I'm Madyson, but I go Mady. I'm new on here, and have 6 horses (three of which are projects). I've been riding since I was five years old.

Rhythm, my three year old, is an Oldenburg/TB cross gelding. I've had him since he was a yearling, and he's just a saint!

Here he is:








&









Scarlett is one of my projects. She's a six year old, Welsh/TB out of GlenCoe Jester:









Jewel is another project. She's a five year old, Oldenburg/Hanoverian mare whom is half-sister to Rhythm.
(she's the horse in back):









Dexter is my yearling, half brother to Rhythm.

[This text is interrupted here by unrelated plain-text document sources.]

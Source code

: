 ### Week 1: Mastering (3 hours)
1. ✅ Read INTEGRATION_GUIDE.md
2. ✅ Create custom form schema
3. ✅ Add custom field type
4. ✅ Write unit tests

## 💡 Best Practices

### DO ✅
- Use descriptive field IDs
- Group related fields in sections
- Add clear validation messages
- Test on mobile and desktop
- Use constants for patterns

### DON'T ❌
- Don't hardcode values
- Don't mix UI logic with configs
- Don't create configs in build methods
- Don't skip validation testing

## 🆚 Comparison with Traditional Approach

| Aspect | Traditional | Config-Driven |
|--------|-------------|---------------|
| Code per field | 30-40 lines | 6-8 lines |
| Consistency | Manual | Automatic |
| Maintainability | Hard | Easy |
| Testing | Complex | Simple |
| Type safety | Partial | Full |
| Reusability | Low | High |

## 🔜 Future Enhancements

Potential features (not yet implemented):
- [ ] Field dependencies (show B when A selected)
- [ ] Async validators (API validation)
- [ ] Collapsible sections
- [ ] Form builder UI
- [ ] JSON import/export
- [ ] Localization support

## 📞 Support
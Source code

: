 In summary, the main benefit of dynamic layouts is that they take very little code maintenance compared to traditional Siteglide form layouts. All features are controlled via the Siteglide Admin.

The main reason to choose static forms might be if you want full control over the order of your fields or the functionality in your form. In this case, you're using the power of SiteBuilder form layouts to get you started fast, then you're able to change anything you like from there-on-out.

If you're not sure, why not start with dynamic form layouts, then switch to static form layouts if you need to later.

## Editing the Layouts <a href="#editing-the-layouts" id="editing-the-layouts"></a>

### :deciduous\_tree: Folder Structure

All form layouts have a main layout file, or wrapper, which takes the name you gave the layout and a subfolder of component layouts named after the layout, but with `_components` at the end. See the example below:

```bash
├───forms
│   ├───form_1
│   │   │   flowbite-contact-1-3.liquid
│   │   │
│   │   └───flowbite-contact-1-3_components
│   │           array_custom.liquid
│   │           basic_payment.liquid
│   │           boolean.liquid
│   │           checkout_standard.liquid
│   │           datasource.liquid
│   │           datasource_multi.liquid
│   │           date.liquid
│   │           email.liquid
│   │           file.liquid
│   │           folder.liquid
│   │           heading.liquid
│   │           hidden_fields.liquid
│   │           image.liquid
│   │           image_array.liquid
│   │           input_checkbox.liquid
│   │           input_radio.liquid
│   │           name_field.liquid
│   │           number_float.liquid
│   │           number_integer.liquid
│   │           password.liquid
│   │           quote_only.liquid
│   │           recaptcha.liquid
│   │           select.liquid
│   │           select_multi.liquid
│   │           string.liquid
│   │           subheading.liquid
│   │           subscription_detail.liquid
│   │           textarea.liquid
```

He's an Oldenburg/TB whom I've owned since he was a weanling:









Lilly is Rhythm's full sister, and two years younger, which would make her a yearling. She's another project:









London is a 20 year old retired GP horse. He was an OTTB whom I was given by my father's boss when I was 11. (Sorry, no pics on this computer!)


----------



## ChevyPrincess (Aug 27, 2009)

Hi! welcome! Im new today as well! beautiful horses! i ride western, but i would love to try jumping sometime. =]


----------



## RoCru (Jul 19, 2009)

Welcome to HF! Your horses are gorgeous!


----------



## wingnuts (Aug 26, 2009)

Hi and welcome! You have some lovely horses. 

Tracy


----------



## Madyson (Aug 27, 2009)

Thank you, everyone!


----------